Gov. Chris Christie isn't New Jersey's only politician interested in extending the school day and school year. Democratic state lawmakers have been touting legislation with the same goal.

classroom, students
Jeff J Mitchell, Getty Images

Sen. Shirley Turner (D-Mercer, Hunterdon) reintroduced a measure this year that would create a 13-member commission tasked with studying the effects of a longer school day and year.

Turner called the current school calendar archaic, adding many families these days include two parents with full-time jobs.

"This is a time when we can bring our students to a higher achievement level by extending the school day and school year," Turner said. "Not only will they have a better learning environment, but also their parents will not be worried about them being home unattended."

According to the bill statement, the established commission would issue a final report of its findings and recommendations, including any suggested legislation, to the governor and the legislature within six months of its organizational meeting.

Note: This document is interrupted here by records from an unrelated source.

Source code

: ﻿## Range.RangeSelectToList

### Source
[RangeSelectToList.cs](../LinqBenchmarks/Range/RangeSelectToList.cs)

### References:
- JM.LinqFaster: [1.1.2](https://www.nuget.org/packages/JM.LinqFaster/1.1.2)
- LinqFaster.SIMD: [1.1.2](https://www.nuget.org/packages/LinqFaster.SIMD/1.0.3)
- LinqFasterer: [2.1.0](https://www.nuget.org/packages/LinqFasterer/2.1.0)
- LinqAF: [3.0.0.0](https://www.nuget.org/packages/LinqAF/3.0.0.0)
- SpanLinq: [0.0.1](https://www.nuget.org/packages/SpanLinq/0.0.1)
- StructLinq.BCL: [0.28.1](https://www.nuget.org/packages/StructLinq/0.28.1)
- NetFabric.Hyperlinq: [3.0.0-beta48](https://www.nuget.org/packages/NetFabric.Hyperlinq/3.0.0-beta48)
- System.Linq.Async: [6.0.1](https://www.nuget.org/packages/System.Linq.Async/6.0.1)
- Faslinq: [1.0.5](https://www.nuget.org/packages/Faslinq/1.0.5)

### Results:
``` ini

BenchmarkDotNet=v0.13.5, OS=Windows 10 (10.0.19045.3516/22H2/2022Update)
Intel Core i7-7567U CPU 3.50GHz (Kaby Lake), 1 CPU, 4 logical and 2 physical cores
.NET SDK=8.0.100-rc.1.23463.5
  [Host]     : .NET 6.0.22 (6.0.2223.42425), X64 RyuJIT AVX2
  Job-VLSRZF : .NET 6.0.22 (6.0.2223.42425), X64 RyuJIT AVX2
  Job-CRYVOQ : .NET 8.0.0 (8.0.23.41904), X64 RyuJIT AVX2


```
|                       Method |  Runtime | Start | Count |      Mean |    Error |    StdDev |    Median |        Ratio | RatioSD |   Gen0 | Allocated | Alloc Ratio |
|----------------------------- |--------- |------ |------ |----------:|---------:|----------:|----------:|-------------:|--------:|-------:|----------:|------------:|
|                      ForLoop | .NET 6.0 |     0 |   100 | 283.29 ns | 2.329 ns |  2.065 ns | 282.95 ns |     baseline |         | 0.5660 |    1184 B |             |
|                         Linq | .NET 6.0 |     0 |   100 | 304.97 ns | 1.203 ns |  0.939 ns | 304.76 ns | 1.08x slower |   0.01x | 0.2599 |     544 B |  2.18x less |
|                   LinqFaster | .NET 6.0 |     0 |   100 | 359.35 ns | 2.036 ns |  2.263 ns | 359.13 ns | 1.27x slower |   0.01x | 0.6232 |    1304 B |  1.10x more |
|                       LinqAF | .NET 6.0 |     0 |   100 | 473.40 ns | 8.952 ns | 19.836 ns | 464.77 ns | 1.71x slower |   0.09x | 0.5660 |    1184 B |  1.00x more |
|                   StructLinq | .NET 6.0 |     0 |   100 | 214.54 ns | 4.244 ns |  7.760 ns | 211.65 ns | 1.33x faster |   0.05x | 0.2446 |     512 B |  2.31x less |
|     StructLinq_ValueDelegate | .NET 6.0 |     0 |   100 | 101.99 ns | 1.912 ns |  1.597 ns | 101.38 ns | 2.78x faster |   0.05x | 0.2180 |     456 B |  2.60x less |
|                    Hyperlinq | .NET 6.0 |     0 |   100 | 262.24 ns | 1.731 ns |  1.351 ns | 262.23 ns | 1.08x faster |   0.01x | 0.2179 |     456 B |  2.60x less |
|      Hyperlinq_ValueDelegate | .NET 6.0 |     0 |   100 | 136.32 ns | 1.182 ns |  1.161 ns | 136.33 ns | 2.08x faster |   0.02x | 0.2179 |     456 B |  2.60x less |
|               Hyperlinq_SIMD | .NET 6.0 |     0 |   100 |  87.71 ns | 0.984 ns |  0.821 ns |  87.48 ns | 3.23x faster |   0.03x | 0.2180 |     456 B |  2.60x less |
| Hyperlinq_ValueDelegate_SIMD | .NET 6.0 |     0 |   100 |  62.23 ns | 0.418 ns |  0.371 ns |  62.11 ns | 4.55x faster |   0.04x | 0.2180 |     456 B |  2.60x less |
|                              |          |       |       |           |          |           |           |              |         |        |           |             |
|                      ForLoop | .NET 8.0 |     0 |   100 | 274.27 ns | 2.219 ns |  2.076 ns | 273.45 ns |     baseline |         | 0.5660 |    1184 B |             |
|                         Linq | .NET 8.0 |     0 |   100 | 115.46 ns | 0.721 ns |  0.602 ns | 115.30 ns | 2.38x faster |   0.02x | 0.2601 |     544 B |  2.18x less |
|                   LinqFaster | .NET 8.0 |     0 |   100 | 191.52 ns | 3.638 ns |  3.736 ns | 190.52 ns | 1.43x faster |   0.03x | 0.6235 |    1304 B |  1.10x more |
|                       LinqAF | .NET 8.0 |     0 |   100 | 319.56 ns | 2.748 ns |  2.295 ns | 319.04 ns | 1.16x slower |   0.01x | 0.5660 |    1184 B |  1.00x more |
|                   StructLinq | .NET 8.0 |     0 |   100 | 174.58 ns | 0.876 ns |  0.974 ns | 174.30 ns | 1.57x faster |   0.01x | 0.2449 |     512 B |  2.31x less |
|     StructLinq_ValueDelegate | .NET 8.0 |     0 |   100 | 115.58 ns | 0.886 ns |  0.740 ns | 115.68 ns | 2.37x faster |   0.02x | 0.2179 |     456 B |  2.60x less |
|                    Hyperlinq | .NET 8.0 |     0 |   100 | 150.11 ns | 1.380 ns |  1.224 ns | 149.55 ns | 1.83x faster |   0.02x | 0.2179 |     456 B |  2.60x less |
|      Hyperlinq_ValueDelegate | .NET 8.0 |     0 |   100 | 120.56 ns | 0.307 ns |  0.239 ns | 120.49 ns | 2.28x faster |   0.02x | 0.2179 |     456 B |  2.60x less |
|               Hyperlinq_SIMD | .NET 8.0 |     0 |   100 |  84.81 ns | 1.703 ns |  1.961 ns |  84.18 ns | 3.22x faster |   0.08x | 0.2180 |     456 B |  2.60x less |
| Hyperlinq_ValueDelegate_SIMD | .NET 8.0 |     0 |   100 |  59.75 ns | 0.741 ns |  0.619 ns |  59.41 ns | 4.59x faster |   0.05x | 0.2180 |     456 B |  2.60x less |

Turner admitted longer school days and school years could come with obstacles, including certain districts without air conditioning and children traveling on buses during peak traffic hours.

"One size does not fit all, so it could be tailored to different school districts," Turner said. "We don't want to have an extended day just for the sake of saying we have an extended day. We want it to be productive."

Gov. Christie first hinted at his goal of more time in the classroom during his State of the State address in January. The Republican governor released more details with his budget proposal last month, which includes a $5 million pilot program for selected districts.

Turner disagreed with Christie's approach, suggesting suburban districts would get a better shot at participation than urban districts.